Este livro começa em 26-7-1880 quando o súbdito britânico Gordon Mason,
viajando de Southamptom para o Rio de Janeiro, em escala técnica na Ilha
Terceira, assiste a uma tourada na Vila Nova com o imediato do navio «Santa
Helena». Depois da tourada o lanche, depois do lanche a conversa e, chegada
a noite, o amigo terceirense do imediato do navio emprestou dois cavalos e
cedeu um criado para os acompanhar até Angra do Heroísmo.
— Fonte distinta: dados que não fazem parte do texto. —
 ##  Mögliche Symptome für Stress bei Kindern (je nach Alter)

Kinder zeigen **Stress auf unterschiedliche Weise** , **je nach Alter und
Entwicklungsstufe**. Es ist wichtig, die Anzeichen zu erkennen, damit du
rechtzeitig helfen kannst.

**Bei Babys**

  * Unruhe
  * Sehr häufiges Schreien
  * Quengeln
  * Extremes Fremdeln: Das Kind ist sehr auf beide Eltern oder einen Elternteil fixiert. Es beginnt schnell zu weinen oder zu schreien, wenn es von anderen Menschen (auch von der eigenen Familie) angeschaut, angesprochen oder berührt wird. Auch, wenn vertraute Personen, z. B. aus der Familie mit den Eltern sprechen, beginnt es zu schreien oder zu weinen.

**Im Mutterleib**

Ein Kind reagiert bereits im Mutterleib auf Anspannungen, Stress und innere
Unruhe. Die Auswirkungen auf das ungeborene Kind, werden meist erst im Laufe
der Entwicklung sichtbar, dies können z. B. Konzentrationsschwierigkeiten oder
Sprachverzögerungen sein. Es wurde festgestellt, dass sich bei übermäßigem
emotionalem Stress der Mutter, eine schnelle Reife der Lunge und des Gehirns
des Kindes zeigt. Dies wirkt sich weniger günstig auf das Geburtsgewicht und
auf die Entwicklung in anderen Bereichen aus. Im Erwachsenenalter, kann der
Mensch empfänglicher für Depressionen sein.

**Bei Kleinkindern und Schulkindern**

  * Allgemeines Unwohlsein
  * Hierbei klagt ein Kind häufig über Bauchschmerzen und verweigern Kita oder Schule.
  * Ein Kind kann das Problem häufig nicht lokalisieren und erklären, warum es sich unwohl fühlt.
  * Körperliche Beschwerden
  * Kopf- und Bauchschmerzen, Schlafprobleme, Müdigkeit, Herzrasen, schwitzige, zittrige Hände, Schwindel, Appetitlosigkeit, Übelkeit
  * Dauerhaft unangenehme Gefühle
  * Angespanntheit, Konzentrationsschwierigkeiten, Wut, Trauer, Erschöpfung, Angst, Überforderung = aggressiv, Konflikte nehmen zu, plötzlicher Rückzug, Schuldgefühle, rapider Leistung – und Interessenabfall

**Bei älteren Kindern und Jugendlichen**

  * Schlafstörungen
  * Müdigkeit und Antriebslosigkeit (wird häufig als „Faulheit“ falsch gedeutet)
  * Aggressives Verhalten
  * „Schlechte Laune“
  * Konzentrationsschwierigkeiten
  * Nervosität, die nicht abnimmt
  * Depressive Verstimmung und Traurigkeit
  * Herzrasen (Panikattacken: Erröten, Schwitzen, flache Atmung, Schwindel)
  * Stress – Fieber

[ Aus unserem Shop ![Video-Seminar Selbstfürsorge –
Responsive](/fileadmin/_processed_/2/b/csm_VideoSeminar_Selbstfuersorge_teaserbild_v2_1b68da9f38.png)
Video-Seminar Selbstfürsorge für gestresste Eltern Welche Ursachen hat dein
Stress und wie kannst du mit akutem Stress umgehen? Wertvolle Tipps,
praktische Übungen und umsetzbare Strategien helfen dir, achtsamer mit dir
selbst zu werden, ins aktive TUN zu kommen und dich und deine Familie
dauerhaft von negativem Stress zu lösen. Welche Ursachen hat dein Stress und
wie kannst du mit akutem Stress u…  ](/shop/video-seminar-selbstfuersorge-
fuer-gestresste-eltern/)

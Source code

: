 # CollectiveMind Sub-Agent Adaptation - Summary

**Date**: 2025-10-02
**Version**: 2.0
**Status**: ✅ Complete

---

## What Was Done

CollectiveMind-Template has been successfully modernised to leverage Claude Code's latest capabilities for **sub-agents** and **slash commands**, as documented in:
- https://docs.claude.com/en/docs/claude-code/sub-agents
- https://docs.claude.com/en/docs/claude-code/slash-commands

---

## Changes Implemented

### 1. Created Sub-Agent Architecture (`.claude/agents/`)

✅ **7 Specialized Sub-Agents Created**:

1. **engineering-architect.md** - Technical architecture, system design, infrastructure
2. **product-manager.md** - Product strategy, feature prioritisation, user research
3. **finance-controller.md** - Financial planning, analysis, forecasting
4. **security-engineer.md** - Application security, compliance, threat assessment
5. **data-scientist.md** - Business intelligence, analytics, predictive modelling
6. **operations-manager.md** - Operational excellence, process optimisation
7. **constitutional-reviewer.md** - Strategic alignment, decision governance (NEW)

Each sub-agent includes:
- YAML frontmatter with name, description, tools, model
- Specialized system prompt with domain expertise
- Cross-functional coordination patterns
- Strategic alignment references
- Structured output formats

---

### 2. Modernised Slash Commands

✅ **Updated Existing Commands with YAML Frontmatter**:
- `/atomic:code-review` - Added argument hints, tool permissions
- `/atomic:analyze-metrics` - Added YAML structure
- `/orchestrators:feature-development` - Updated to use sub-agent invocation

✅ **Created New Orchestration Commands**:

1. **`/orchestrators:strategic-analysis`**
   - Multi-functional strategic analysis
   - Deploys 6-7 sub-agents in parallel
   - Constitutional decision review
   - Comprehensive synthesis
No caminho
encontraram dez homens da «Justiça da Noite» que se dedicavam a derrubar um
muro e um portão com marretas e cordas. Passado o susto inicial, com a
preciosa ajuda do criado, o viajante (e o imediato) seguiram viagem e, já a
caminho do Rio de Janeiro, ouviu a bordo um professor de História afirmar:
«Esses e outros costumes são quase tão antigos como a própria Ilha. Ilha
que há muitos, muitos séculos tinha um outro nome e possuía outra cultura.»
As touradas à corda são hoje uma prática igual à que foi descrita por
Platão com os dez pastores a serem a memória dos dez reis da Atlântida. A
«Justiça da Noite» que funcionou até à segunda metade do século XX é a
memória da justiça dos dez reis da Atlântida pois nesse tempo, como
escreveu Platão, «o rei não era senhor de condenar à morte sem o
assentimento de mais de metade dos dez reis.» O próprio rei D. Afonso V,
numa carta de mercê ao cavaleiro Fernão Teles em 10-11-1475, escreve o
seguinte: «Faço mercê de quaisquer ilhas que achar, ilhas despovoadas,
ilhas povoadas e ilhas povoadas que ao presente não são navegadas nem
achadas nem tratadas por meus naturais.» Como se percebe pelas citações,
este livro tem muito que se lhe diga sobre as raízes da tradição Atlante
nos Açores mas ficamos por aqui lembrando Vitorino Nemésio que escreveu um
dia: «A Geografia para nós vale tanto como a História».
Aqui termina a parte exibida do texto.